What happened was that the types of prop-driven close support aircraft were chosen based on what was available or easiest to restore to flying condition in order to quickly close the gaps and start flying CAS sorties as soon as possible. It was a case of "i need an extra 1000 airframes and i need them yesterday", instead of "i need the best aiframes for the job".
This meant that Mustangs with their sensitive liquid cooled merlins had to run the gauntlet of low level AA and small arms fire.
It's also interesting that Corsairs suffered higher losses than what was expected of an aircraft with a radial engine. The reason was that Corsairs were stripped of certain equipment post-WWII to improve handling and performance. When the first ones were shipped to Korea there was no time to re-install everything, so a lot if not the majority of them entered combat while missing some pieces of equipment.

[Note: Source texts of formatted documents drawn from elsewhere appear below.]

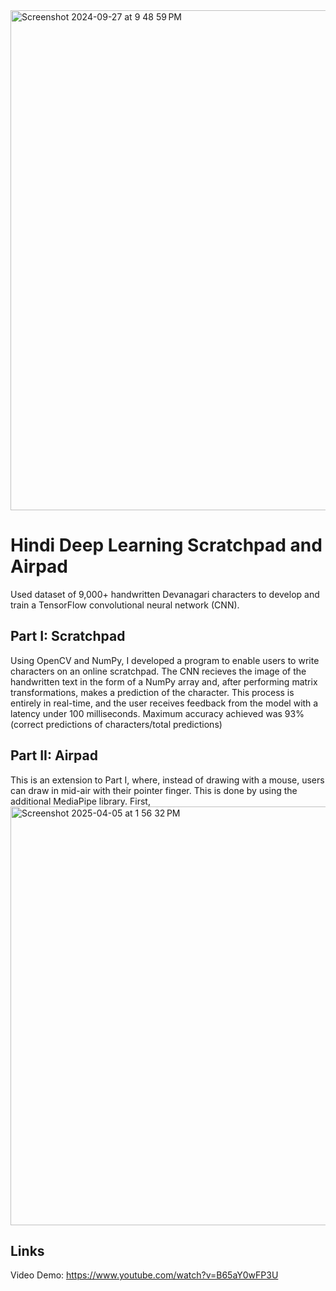 <img width="800" alt="Screenshot 2024-09-27 at 9 48 59 PM" src="https://github.com/user-attachments/assets/58fb234b-af1f-4a04-8051-ea5197e475bc">

# Hindi Deep Learning Scratchpad and Airpad
Used dataset of 9,000+ handwritten Devanagari characters to develop and train a TensorFlow convolutional neural network (CNN). 

## Part I: Scratchpad
Using OpenCV and NumPy, I developed a program to enable users to write characters on an online scratchpad. The CNN recieves the image of the handwritten text in the form of a NumPy array and, after
performing matrix transformations, makes a prediction of the character. This process is entirely in real-time, and the user receives feedback from the model with a latency under 100 milliseconds.
Maximum accuracy achieved was 93% (correct predictions of characters/total predictions)

## Part II: Airpad
This is an extension to Part I, where, instead of drawing with a mouse, users can draw in mid-air with their pointer finger. This is done by using the additional MediaPipe library. First, 
<img width="670" alt="Screenshot 2025-04-05 at 1 56 32 PM" src="https://github.com/user-attachments/assets/4c3e7bfb-37f9-45e0-a8f5-3487e5e7b24f" />

## Links
Video Demo: https://www.youtube.com/watch?v=B65aY0wFP3U
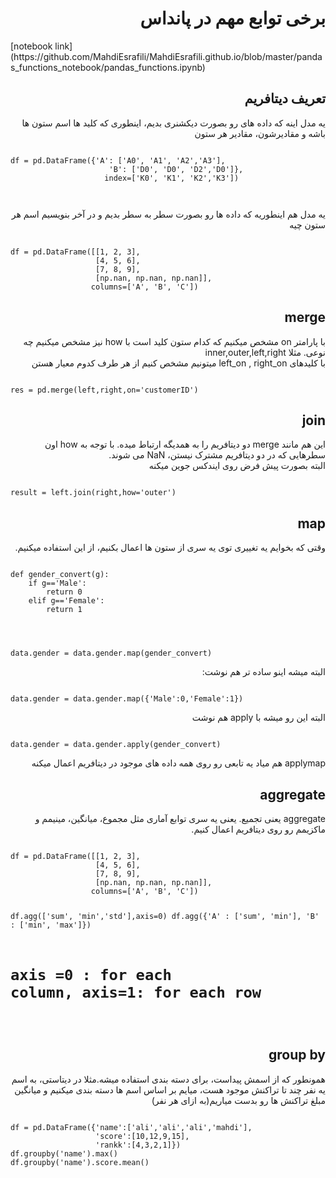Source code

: <h1 dir= 'rtl'> برخی توابع مهم در پانداس </h1>
[notebook link](https://github.com/MahdiEsrafili/MahdiEsrafili.github.io/blob/master/pandas_functions_notebook/pandas_functions.ipynb)
<h2 dir = 'rtl'>
تعریف دیتافریم
</h2>
<p dir = 'rtl'>
یه مدل اینه که داده های رو بصورت دیکشنری بدیم، اینطوری که کلید ها اسم ستون ها باشه و مقادیرشون، مقادیر هر ستون
</p>
<pre><code>
df = pd.DataFrame({'A': ['A0', 'A1', 'A2','A3'],
                      'B': ['D0', 'D0', 'D2','D0']},
                     index=['K0', 'K1', 'K2','K3'])
 
</code></pre>
<p dir ='rtl'>
یه مدل هم اینطوریه که داده ها رو بصورت سطر به سطر بدیم و در آخر بنویسیم اسم هر ستون چیه
</p>
<pre><code>
df = pd.DataFrame([[1, 2, 3],
                   [4, 5, 6],
                   [7, 8, 9],
                   [np.nan, np.nan, np.nan]],
                  columns=['A', 'B', 'C'])
</code></pre>
<h2 dir='rtl'>
merge
</h2>
<p dir='rtl'>
با پارامتر on مشخص میکنیم که کدام ستون کلید است
با how نیز مشخص میکنیم چه نوعی. مثلا inner,outer,left,right
<br>
با کلیدهای left_on , right_on میتونیم مشخص کنیم از هر طرف کدوم معیار هستن
</p>
<pre><code>
res = pd.merge(left,right,on='customerID')
</code></pre>

<h2 dir ='rtl'> join</h2>
<p dir='rtl'>  
این هم مانند merge دو دیتافریم را به همدیگه ارتباط میده. با توجه به how اون سطرهایی که در دو دیتافریم مشترک نیستن، NaN می شوند.
<br>
البته بصورت پیش فرض روی ایندکس جوین میکنه
</p>
<pre><code>
result = left.join(right,how='outer')
</code></pre>

<h2 dir='rtl'> map</h2>
<p dir ='rtl'> 
وقتی که بخوایم یه تغییری توی یه سری از ستون ها اعمال بکنیم، از این استفاده میکنیم.
</p>
<pre><code>
def gender_convert(g):
    if g=='Male':
        return 0
    elif g=='Female':
        return 1

</code></pre>
<pre><code>
data.gender = data.gender.map(gender_convert)
</code></pre>
<p dir = 'rtl'>
البته میشه اینو ساده تر هم نوشت:
</p>
<pre><code>
data.gender = data.gender.map({'Male':0,'Female':1})
</code></pre>
<p dir = 'rtl'>
البته این رو میشه با apply هم نوشت
</p>
<pre><code>
data.gender = data.gender.apply(gender_convert)
</code></pre>
<p dir = 'rtl'>
applymap هم میاد یه تابعی رو روی همه داده های موجود در دیتافریم اعمال میکنه
</p>
<h2 dir='rtl'> aggregate </h2>
<p dir = 'rtl'>
aggregate یعنی تجمیع. یعنی یه سری توابع آماری مثل مجموع، میانگین، مینیمم و ماکزیمم رو روی دیتافریم اعمال کنیم.
</p>
<pre><code>
df = pd.DataFrame([[1, 2, 3],
                   [4, 5, 6],
                   [7, 8, 9],
                   [np.nan, np.nan, np.nan]],
                  columns=['A', 'B', 'C'])

df.agg(['sum', 'min','std'],axis=0)
df.agg({'A' : ['sum', 'min'], 'B' : ['min', 'max']})
# axis =0 : for each column, axis=1: for each row
</code></pre>
<h2 dir='rtl'>
group by
</h2>
<p dir= 'rtl'>
همونطور که از اسمش پیداست، برای دسته بندی استفاده میشه.مثلا در دیتاستی، به اسم یه نفر چند تا تراکنش موجود هست، میایم بر اساس اسم ها دسته بندی میکنیم و میانگین مبلغ تراکنش ها رو بدست میاریم(به ازای هر نفر)
</p>
<pre><code>
df = pd.DataFrame({'name':['ali','ali','ali','mahdi'],
                   'score':[10,12,9,15],
                   'rankk':[4,3,2,1]})
df.groupby('name').max()
df.groupby('name').score.mean()                   
</code></pre>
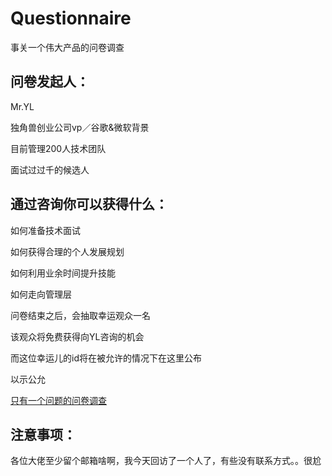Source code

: # Questionnaire

事关一个伟大产品的问卷调查

## 问卷发起人：

Mr.YL

独角兽创业公司vp／谷歌&微软背景

目前管理200人技术团队

面试过过千的候选人

## 通过咨询你可以获得什么：

如何准备技术面试

如何获得合理的个人发展规划

如何利用业余时间提升技能

如何走向管理层

问卷结束之后，会抽取幸运观众一名

该观众将免费获得向YL咨询的机会

而这位幸运儿的id将在被允许的情况下在这里公布

以示公允

[只有一个问题的问卷调查](https://www.wjx.top/m/22067579.aspx)

## 注意事项：
各位大佬至少留个邮箱啥啊，我今天回访了一个人了，有些没有联系方式。。很尬
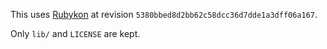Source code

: 
This uses [Rubykon](https://github.com/PragTob/rubykon) at revision `5380bbed8d2bb62c58dcc36d7dde1a3dff06a167`.

Only `lib/` and `LICENSE` are kept.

Among those missing pieces was an armoured ring running around the engine cowling. Radials are powerful, reliable, durable and all that jazz, but still need oil to work. Well, the main oil lines in the Corsairs were running around the cowling and the lack of the armoured cowling ring made them one of the most vulnerable parts of the airframe. A big WWII-era radial could still function with entire cylinders blown off as long as it had lubrication, but if there's no oil everything grinds to a halt through friction sooner or later.
In practical terms what his means is that as the Corsair is diving towards the target and going head-on through the flak, all it would take was a few bits of lucky shrapnel that might not even scratch the engine block, but they could certainly puncture the oil line and force a mission abort.